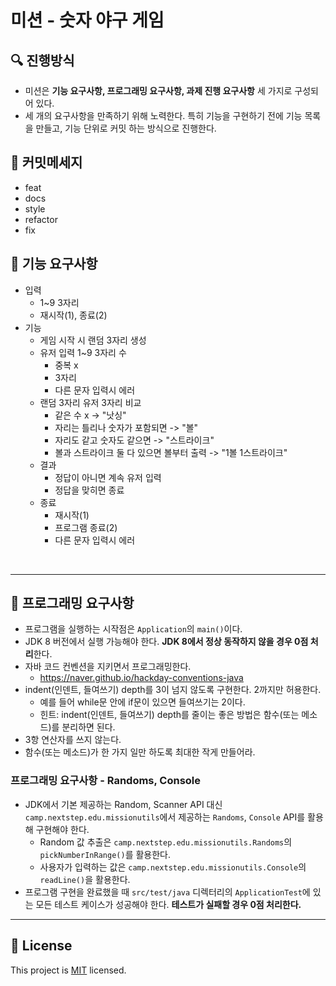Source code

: # 미션 - 숫자 야구 게임

## 🔍 진행방식

- 미션은 **기능 요구사항, 프로그래밍 요구사항, 과제 진행 요구사항** 세 가지로 구성되어 있다.
- 세 개의 요구사항을 만족하기 위해 노력한다. 특히 기능을 구현하기 전에 기능 목록을 만들고, 기능 단위로 커밋 하는 방식으로 진행한다.

## 📝 커밋메세지

- feat
- docs
- style
- refactor
- fix

## 🚀 기능 요구사항

- 입력
  - 1~9 3자리
  - 재시작(1), 종료(2)
- 기능
  - 게임 시작 시 랜덤 3자리 생성
  - 유저 입력 1~9 3자리 수
    - 중복 x
    - 3자리
    - 다른 문자 입력시 에러
  - 랜덤 3자리 유저 3자리 비교
    - 같은 수 x -> "낫싱"
    - 자리는 틀리나 숫자가 포함되면 -> "볼"
    - 자리도 같고 숫자도 같으면 -> "스트라이크"
    - 볼과 스트라이크 둘 다 있으면 볼부터 출력 -> "1볼 1스트라이크"
  - 결과
    - 정답이 아니면 계속 유저 입력
    - 정답을 맞히면 종료
  - 종료
    - 재시작(1)
    - 프로그램 종료(2)
    - 다른 문자 입력시 에러
<br>

---

## 🎱 프로그래밍 요구사항

- 프로그램을 실행하는 시작점은 `Application`의 `main()`이다.
- JDK 8 버전에서 실행 가능해야 한다. **JDK 8에서 정상 동작하지 않을 경우 0점 처리**한다.
- 자바 코드 컨벤션을 지키면서 프로그래밍한다.
  - https://naver.github.io/hackday-conventions-java
- indent(인덴트, 들여쓰기) depth를 3이 넘지 않도록 구현한다. 2까지만 허용한다.
  - 예를 들어 while문 안에 if문이 있으면 들여쓰기는 2이다.
  - 힌트: indent(인덴트, 들여쓰기) depth를 줄이는 좋은 방법은 함수(또는 메소드)를 분리하면 된다.
- 3항 연산자를 쓰지 않는다.
- 함수(또는 메소드)가 한 가지 일만 하도록 최대한 작게 만들어라.

### 프로그래밍 요구사항 - Randoms, Console

- JDK에서 기본 제공하는 Random, Scanner API 대신 `camp.nextstep.edu.missionutils`에서 제공하는 `Randoms`, `Console` API를 활용해 구현해야 한다.
  - Random 값 추출은 `camp.nextstep.edu.missionutils.Randoms`의 `pickNumberInRange()`를 활용한다.
  - 사용자가 입력하는 값은 `camp.nextstep.edu.missionutils.Console`의 `readLine()`을 활용한다.
- 프로그램 구현을 완료했을 때 `src/test/java` 디렉터리의 `ApplicationTest`에 있는 모든 테스트 케이스가 성공해야 한다. **테스트가 실패할 경우 0점 처리한다.**

---

## 📝 License

This project is [MIT](https://github.com/woowacourse/java-baseball-precourse/blob/master/LICENSE) licensed.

• _How to complete this task_
Lines in the data that include the word "camp" should all be copied.

• _Output of the exercise_
- JDK에서 기본 제공하는 Random, Scanner API 대신 `camp.nextstep.edu.missionutils`에서 제공하는 `Randoms`, `Console` API를 활용해 구현해야 한다.
  - Random 값 추출은 `camp.nextstep.edu.missionutils.Randoms`의 `pickNumberInRange()`를 활용한다.
  - 사용자가 입력하는 값은 `camp.nextstep.edu.missionutils.Console`의 `readLine()`을 활용한다.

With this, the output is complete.